=== Begin Enclosure ===

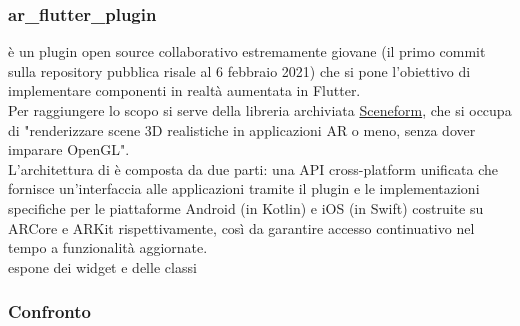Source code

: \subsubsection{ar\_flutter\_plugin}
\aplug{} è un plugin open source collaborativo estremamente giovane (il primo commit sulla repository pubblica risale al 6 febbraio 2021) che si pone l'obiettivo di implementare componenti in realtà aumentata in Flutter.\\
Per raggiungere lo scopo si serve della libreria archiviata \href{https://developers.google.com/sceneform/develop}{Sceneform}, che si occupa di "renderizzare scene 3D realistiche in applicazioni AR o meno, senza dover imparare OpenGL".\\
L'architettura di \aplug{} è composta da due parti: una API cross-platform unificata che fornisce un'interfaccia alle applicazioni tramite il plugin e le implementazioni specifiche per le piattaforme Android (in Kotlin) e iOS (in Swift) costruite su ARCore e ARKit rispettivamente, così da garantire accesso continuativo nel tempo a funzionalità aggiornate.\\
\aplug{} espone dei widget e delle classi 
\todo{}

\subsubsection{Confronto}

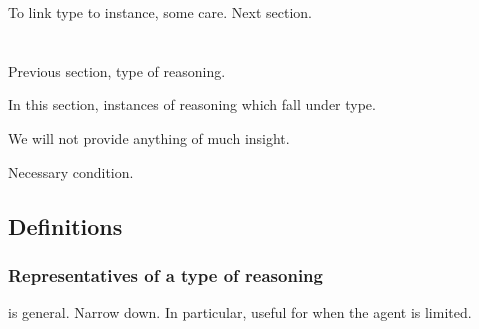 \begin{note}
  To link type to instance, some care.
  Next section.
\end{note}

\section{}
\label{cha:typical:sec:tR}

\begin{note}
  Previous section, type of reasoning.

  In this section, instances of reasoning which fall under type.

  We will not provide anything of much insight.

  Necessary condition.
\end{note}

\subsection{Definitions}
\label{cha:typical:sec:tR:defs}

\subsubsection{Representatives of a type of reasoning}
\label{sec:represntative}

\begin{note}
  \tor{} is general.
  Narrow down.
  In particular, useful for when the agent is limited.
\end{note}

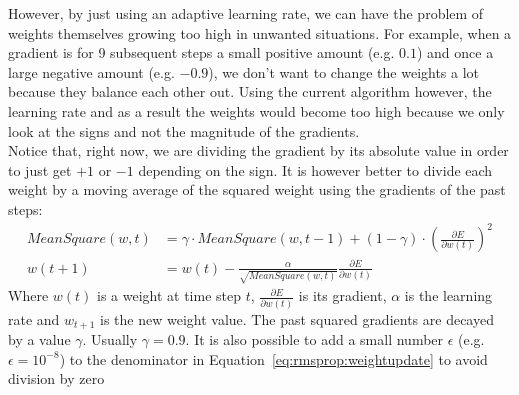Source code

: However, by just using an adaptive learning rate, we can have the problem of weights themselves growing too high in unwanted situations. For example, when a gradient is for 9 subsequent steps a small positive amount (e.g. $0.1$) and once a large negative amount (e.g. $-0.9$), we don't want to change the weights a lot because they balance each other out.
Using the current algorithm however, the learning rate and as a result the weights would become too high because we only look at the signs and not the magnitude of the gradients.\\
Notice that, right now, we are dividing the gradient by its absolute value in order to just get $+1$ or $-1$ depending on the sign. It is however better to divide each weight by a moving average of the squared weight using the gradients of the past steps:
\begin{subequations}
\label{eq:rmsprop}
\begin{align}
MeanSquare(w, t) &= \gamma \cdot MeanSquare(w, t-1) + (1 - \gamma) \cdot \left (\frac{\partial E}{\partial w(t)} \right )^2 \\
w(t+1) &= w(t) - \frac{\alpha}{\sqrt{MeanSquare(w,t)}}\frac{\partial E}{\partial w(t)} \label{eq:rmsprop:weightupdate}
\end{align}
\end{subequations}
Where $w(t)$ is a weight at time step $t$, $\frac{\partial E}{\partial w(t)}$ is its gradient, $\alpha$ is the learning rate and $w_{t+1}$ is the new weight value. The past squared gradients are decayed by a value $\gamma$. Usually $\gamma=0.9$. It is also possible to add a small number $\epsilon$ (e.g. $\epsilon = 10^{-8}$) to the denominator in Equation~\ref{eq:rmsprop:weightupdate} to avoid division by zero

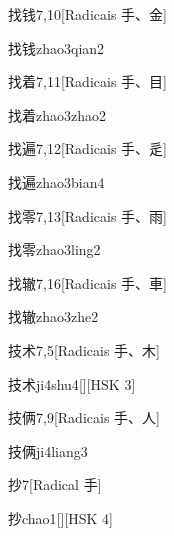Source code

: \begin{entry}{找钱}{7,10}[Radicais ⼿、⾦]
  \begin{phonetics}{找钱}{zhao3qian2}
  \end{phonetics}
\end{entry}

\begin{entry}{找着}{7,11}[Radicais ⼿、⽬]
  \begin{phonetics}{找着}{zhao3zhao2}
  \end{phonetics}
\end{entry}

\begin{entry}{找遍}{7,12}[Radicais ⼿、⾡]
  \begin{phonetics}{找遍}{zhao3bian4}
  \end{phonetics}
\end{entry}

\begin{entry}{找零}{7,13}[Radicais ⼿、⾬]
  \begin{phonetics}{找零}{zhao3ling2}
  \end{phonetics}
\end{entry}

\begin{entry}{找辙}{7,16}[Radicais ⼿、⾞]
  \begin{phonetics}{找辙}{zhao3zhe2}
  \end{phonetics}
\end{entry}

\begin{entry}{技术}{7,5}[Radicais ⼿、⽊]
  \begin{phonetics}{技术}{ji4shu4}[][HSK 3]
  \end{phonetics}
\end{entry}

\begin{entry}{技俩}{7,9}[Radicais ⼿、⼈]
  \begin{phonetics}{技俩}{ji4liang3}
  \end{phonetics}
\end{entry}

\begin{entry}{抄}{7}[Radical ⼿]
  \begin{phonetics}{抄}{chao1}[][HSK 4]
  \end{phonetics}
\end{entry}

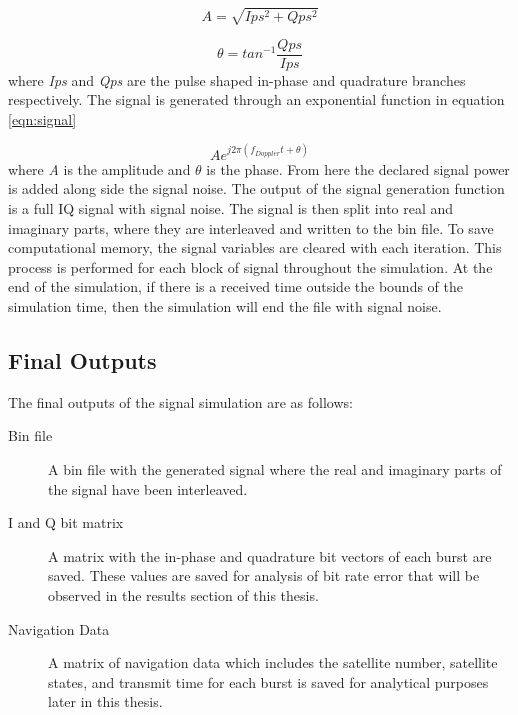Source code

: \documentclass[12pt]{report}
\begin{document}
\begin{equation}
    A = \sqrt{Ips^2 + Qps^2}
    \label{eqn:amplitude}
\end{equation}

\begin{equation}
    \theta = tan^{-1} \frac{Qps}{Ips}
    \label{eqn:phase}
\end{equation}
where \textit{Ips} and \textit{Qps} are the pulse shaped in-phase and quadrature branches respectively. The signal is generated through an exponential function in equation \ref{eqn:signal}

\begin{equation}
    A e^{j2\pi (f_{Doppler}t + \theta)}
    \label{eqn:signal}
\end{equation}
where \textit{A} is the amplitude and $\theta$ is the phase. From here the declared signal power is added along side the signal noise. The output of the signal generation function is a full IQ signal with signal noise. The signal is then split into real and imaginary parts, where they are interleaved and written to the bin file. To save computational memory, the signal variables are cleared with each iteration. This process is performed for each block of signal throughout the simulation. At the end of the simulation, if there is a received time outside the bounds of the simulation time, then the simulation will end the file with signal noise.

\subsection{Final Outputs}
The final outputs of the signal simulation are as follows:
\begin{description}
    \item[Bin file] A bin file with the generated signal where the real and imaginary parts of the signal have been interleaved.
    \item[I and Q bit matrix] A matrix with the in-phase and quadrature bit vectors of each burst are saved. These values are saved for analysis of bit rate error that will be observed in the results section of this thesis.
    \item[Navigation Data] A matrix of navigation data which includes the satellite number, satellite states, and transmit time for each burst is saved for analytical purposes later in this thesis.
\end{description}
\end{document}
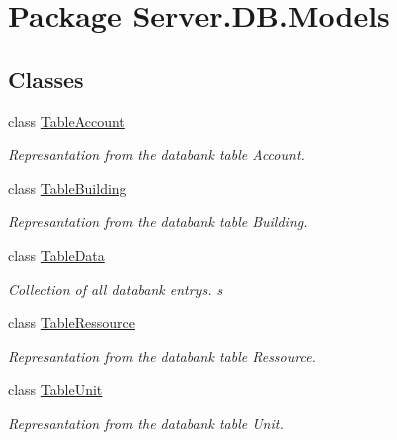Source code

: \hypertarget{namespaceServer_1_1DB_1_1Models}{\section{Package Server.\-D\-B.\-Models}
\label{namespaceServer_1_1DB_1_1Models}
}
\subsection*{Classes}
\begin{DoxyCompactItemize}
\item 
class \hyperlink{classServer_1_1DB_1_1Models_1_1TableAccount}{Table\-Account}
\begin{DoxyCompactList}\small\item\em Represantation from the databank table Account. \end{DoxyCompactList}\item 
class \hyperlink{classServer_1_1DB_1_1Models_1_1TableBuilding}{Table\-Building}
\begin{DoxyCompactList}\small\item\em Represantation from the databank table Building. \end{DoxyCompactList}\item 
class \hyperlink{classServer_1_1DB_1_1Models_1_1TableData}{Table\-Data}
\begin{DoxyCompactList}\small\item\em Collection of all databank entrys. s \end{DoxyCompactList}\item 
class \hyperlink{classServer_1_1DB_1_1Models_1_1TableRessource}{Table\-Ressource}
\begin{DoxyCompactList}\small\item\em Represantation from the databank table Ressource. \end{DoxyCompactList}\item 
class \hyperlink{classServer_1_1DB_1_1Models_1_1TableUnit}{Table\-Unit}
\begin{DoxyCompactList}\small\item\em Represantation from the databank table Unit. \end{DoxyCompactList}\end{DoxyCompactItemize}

=== End Enclosure ===

WORK ORDER ->
Would you write out the material above in full, exactly as given, except for its pictures?

SOLUTION BELOW ->
Source code

: \subsubsection{ar\_flutter\_plugin}
\aplug{} è un plugin open source collaborativo estremamente giovane (il primo commit sulla repository pubblica risale al 6 febbraio 2021) che si pone l'obiettivo di implementare componenti in realtà aumentata in Flutter.\\
Per raggiungere lo scopo si serve della libreria archiviata \href{https://developers.google.com/sceneform/develop}{Sceneform}, che si occupa di "renderizzare scene 3D realistiche in applicazioni AR o meno, senza dover imparare OpenGL".\\
L'architettura di \aplug{} è composta da due parti: una API cross-platform unificata che fornisce un'interfaccia alle applicazioni tramite il plugin e le implementazioni specifiche per le piattaforme Android (in Kotlin) e iOS (in Swift) costruite su ARCore e ARKit rispettivamente, così da garantire accesso continuativo nel tempo a funzionalità aggiornate.\\
\aplug{} espone dei widget e delle classi 
\todo{}

\subsubsection{Confronto}

 \begin{note}
  To link type to instance, some care.
  Next section.
\end{note}

\section{}
\label{cha:typical:sec:tR}

\begin{note}
  Previous section, type of reasoning.

  In this section, instances of reasoning which fall under type.

  We will not provide anything of much insight.

  Necessary condition.
\end{note}

\subsection{Definitions}
\label{cha:typical:sec:tR:defs}

\subsubsection{Representatives of a type of reasoning}
\label{sec:represntative}

\begin{note}
  \tor{} is general.
  Narrow down.
  In particular, useful for when the agent is limited.
\end{note}

Source code

: However, by just using an adaptive learning rate, we can have the problem of weights themselves growing too high in unwanted situations. For example, when a gradient is for 9 subsequent steps a small positive amount (e.g. $0.1$) and once a large negative amount (e.g. $-0.9$), we don't want to change the weights a lot because they balance each other out.
Using the current algorithm however, the learning rate and as a result the weights would become too high because we only look at the signs and not the magnitude of the gradients.\\
Notice that, right now, we are dividing the gradient by its absolute value in order to just get $+1$ or $-1$ depending on the sign. It is however better to divide each weight by a moving average of the squared weight using the gradients of the past steps:
\begin{subequations}
\label{eq:rmsprop}
\begin{align}
MeanSquare(w, t) &= \gamma \cdot MeanSquare(w, t-1) + (1 - \gamma) \cdot \left (\frac{\partial E}{\partial w(t)} \right )^2 \\
w(t+1) &= w(t) - \frac{\alpha}{\sqrt{MeanSquare(w,t)}}\frac{\partial E}{\partial w(t)} \label{eq:rmsprop:weightupdate}
\end{align}
\end{subequations}
Where $w(t)$ is a weight at time step $t$, $\frac{\partial E}{\partial w(t)}$ is its gradient, $\alpha$ is the learning rate and $w_{t+1}$ is the new weight value. The past squared gradients are decayed by a value $\gamma$. Usually $\gamma=0.9$. It is also possible to add a small number $\epsilon$ (e.g. $\epsilon = 10^{-8}$) to the denominator in Equation~\ref{eq:rmsprop:weightupdate} to avoid division by zero

Source code

: \begin{entry}{找钱}{7,10}[Radicais ⼿、⾦]
  \begin{phonetics}{找钱}{zhao3qian2}
  \end{phonetics}
\end{entry}

\begin{entry}{找着}{7,11}[Radicais ⼿、⽬]
  \begin{phonetics}{找着}{zhao3zhao2}
  \end{phonetics}
\end{entry}

\begin{entry}{找遍}{7,12}[Radicais ⼿、⾡]
  \begin{phonetics}{找遍}{zhao3bian4}
  \end{phonetics}
\end{entry}

\begin{entry}{找零}{7,13}[Radicais ⼿、⾬]
  \begin{phonetics}{找零}{zhao3ling2}
  \end{phonetics}
\end{entry}

\begin{entry}{找辙}{7,16}[Radicais ⼿、⾞]
  \begin{phonetics}{找辙}{zhao3zhe2}
  \end{phonetics}
\end{entry}

\begin{entry}{技术}{7,5}[Radicais ⼿、⽊]
  \begin{phonetics}{技术}{ji4shu4}[][HSK 3]
  \end{phonetics}
\end{entry}

\begin{entry}{技俩}{7,9}[Radicais ⼿、⼈]
  \begin{phonetics}{技俩}{ji4liang3}
  \end{phonetics}
\end{entry}

\begin{entry}{抄}{7}[Radical ⼿]
  \begin{phonetics}{抄}{chao1}[][HSK 4]
  \end{phonetics}
\end{entry}

Source code

: \documentclass[12pt]{report}
\begin{document}
\begin{equation}
    A = \sqrt{Ips^2 + Qps^2}
    \label{eqn:amplitude}
\end{equation}

\begin{equation}
    \theta = tan^{-1} \frac{Qps}{Ips}
    \label{eqn:phase}
\end{equation}
where \textit{Ips} and \textit{Qps} are the pulse shaped in-phase and quadrature branches respectively. The signal is generated through an exponential function in equation \ref{eqn:signal}

\begin{equation}
    A e^{j2\pi (f_{Doppler}t + \theta)}
    \label{eqn:signal}
\end{equation}
where \textit{A} is the amplitude and $\theta$ is the phase. From here the declared signal power is added along side the signal noise. The output of the signal generation function is a full IQ signal with signal noise. The signal is then split into real and imaginary parts, where they are interleaved and written to the bin file. To save computational memory, the signal variables are cleared with each iteration. This process is performed for each block of signal throughout the simulation. At the end of the simulation, if there is a received time outside the bounds of the simulation time, then the simulation will end the file with signal noise.

\subsection{Final Outputs}
The final outputs of the signal simulation are as follows:
\begin{description}
    \item[Bin file] A bin file with the generated signal where the real and imaginary parts of the signal have been interleaved.
    \item[I and Q bit matrix] A matrix with the in-phase and quadrature bit vectors of each burst are saved. These values are saved for analysis of bit rate error that will be observed in the results section of this thesis.
    \item[Navigation Data] A matrix of navigation data which includes the satellite number, satellite states, and transmit time for each burst is saved for analytical purposes later in this thesis.
\end{description}
\end{document}
Source code

: \hypertarget{namespaceServer_1_1DB_1_1Models}{\section{Package Server.\-D\-B.\-Models}
\label{namespaceServer_1_1DB_1_1Models}
}
\subsection*{Classes}
\begin{DoxyCompactItemize}
\item 
class \hyperlink{classServer_1_1DB_1_1Models_1_1TableAccount}{Table\-Account}
\begin{DoxyCompactList}\small\item\em Represantation from the databank table Account. \end{DoxyCompactList}\item 
class \hyperlink{classServer_1_1DB_1_1Models_1_1TableBuilding}{Table\-Building}
\begin{DoxyCompactList}\small\item\em Represantation from the databank table Building. \end{DoxyCompactList}\item 
class \hyperlink{classServer_1_1DB_1_1Models_1_1TableData}{Table\-Data}
\begin{DoxyCompactList}\small\item\em Collection of all databank entrys. s \end{DoxyCompactList}\item 
class \hyperlink{classServer_1_1DB_1_1Models_1_1TableRessource}{Table\-Ressource}
\begin{DoxyCompactList}\small\item\em Represantation from the databank table Ressource. \end{DoxyCompactList}\item 
class \hyperlink{classServer_1_1DB_1_1Models_1_1TableUnit}{Table\-Unit}
\begin{DoxyCompactList}\small\item\em Represantation from the databank table Unit. \end{DoxyCompactList}\end{DoxyCompactItemize}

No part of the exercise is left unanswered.